◆ Requirement ◆
Pull every line that includes the word "bullet" from the data.

◆ Data to examine ◆
#####
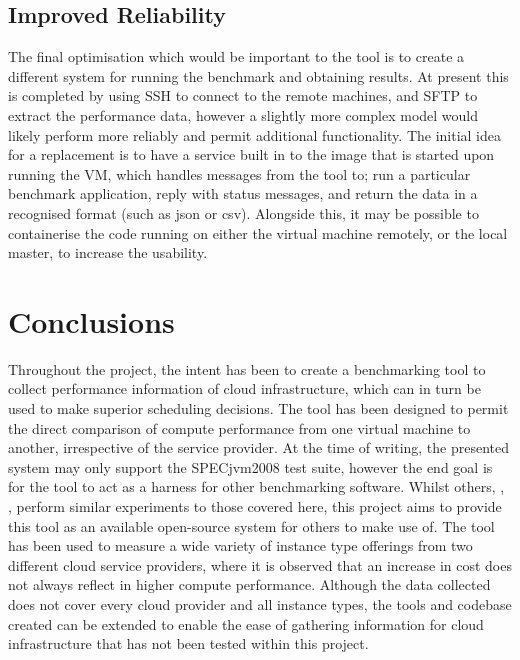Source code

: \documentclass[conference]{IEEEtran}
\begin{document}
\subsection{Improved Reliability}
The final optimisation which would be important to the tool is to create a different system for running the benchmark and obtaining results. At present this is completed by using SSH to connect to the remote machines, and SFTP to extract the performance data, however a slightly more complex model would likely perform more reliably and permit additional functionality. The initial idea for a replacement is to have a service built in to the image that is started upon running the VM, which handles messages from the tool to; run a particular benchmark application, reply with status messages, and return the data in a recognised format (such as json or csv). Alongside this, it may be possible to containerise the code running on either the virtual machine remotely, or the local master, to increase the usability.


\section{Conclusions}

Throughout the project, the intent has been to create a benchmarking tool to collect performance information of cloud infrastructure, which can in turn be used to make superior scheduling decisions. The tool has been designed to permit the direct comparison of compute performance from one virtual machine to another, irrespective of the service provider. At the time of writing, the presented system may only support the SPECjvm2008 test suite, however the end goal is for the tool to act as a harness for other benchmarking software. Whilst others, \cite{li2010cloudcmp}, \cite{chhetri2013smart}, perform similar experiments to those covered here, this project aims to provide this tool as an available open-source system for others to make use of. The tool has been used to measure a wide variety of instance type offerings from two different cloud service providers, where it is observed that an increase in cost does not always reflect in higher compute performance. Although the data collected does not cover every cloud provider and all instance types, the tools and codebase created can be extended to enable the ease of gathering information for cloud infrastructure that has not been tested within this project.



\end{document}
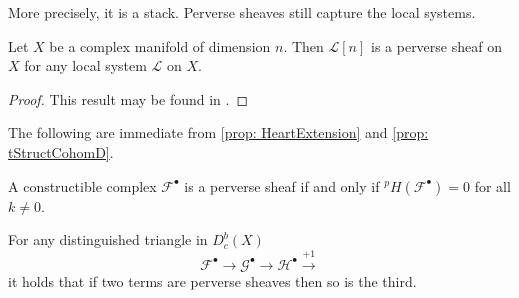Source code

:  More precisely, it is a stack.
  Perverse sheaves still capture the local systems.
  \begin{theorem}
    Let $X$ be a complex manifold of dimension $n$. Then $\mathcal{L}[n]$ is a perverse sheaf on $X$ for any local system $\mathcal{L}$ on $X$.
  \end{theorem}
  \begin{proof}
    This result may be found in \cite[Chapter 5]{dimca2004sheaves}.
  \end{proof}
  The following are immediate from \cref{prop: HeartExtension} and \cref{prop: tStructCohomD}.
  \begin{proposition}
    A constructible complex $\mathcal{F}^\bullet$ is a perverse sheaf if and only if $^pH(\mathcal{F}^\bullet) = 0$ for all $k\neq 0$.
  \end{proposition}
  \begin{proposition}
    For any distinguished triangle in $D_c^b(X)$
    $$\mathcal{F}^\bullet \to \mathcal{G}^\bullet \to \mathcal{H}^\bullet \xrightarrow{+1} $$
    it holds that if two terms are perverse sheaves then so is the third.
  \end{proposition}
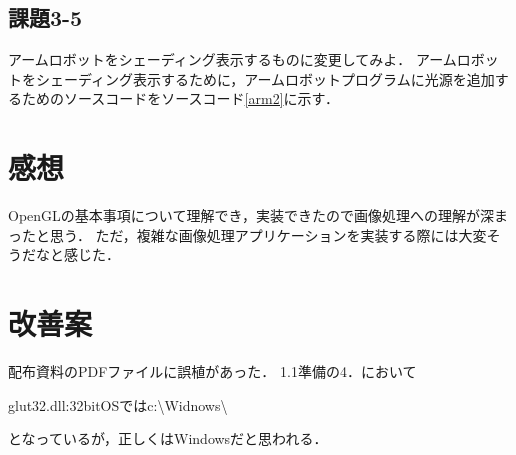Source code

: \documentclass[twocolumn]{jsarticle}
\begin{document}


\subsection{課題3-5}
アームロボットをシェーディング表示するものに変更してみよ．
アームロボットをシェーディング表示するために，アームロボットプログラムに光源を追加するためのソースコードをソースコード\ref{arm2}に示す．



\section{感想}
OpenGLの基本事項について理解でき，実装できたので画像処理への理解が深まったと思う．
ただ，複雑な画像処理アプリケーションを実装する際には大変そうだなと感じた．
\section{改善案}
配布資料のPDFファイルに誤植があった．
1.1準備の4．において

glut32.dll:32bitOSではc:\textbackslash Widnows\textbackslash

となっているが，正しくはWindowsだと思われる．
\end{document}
#####
◆ Exercise answer ◆
    A constructible complex $\mathcal{F}^\bullet$ is a perverse sheaf if and only if $^pH(\mathcal{F}^\bullet) = 0$ for all $k\neq 0$.
    $$\mathcal{F}^\bullet \to \mathcal{G}^\bullet \to \mathcal{H}^\bullet \xrightarrow{+1} $$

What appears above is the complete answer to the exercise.